Eryngium ovinum is known as the Blue Devil and is a member of the Apiaceae family in company with flannel flowers (Actinotus spp.) and the carrot. This would have to be the plant with the most unusual appearance in our cold climate garden.
Eryngium ovinum is a perennial herb, which dies down during autumn and emerges in late winter to flower in summer. Plants have a fleshy tap root. In late winter the plant develops narrow, prickly leaves that are divided and form a rosette.
The foliage has a waxy appearance. In early summer flowering stems appear. They are up to 60 centimetres long and produce masses of very unusual bright blue flowers with spiky bracts.
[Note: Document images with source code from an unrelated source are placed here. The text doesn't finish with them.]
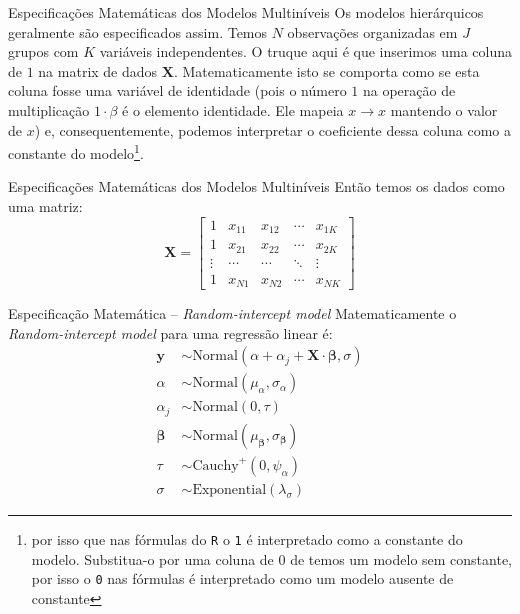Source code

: \begin{frame}{Especificações Matemáticas dos Modelos Multiníveis}
	Os modelos hierárquicos geralmente são especificados assim.
	\vfill
	Temos $N$ observações organizadas em $J$ grupos com $K$ variáveis independentes.
	\vfill
	O truque aqui é que inserimos uma coluna de $1$ na matrix de dados $\mathbf{X}$.
	Matematicamente isto se comporta como se esta coluna fosse uma variável de identidade
	(pois o número $1$ na operação de multiplicação $1 \cdot \beta$ é o elemento identidade.
	Ele mapeia $x \to x$ mantendo o valor de $x$) e, consequentemente, podemos interpretar o
	coeficiente dessa coluna como a constante do modelo\footnote{por isso que nas fórmulas do
		\texttt{R} o \texttt{1} é interpretado como a constante do modelo. Substitua-o por uma coluna
		de $0$ de temos um modelo sem constante, por isso o \texttt{0} nas fórmulas é interpretado
		como um modelo ausente de constante}.
\end{frame}

\begin{frame}{Especificações Matemáticas dos Modelos Multiníveis}
	Então temos os dados como uma matriz:
	$$
		\mathbf{X} =
		\begin{bmatrix}
			1      & x_{11} & x_{12} & \cdots & x_{1K} \\
			1      & x_{21} & x_{22} & \cdots & x_{2K} \\
			\vdots & \cdots & \cdots & \ddots & \vdots \\
			1      & x_{N1} & x_{N2} & \cdots & x_{NK}
		\end{bmatrix}
	$$
\end{frame}

\begin{frame}{Especificação Matemática -- \textit{Random-intercept model}}
	Matematicamente o \textit{Random-intercept model} para uma regressão linear é:
	$$
		\begin{aligned}
			\mathbf{y}         & \sim \text{Normal}\left( \alpha + \alpha_j + \mathbf{X} \cdot \boldsymbol{\beta}, \sigma \right) \\
			\alpha             & \sim \text{Normal}(\mu_\alpha, \sigma_\alpha)                                                    \\
			\alpha_j           & \sim \text{Normal}(0, \tau)                                                                      \\
			\boldsymbol{\beta} & \sim \text{Normal}(\mu_{\boldsymbol{\beta}}, \sigma_{\boldsymbol{\beta}})                        \\
			\tau               & \sim \text{Cauchy}^+(0, \psi_{\alpha})                                                           \\
			\sigma             & \sim \text{Exponential}(\lambda_\sigma)
		\end{aligned}
	$$
\end{frame}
The flower heads are similar in shape to thistle flower heads. The vegetative parts of the plant are metallic blue. This coupled with the spiky appearance gives the species its common name. Blooms last for many weeks and are an impressive sight with their bright and unusual colour.
Eryngium ovinum has a wide distribution in NSW and is also found in all mainland states, except Western Australia, and Tasmania.
The Blue Devil would make an eye-catching addition to a cottage garden or rockery.
Propagate from seed.
The species is mentioned by Alan Cunningham in a paper On the Botany of the Blue Mountains published in Geographical Memoirs of NSW, 1825. Cunningham mentions that “Plants when young, much sought after by sheep in the plains around Bathurst”. This would account for the Blue Devil’s demise in grazed areas.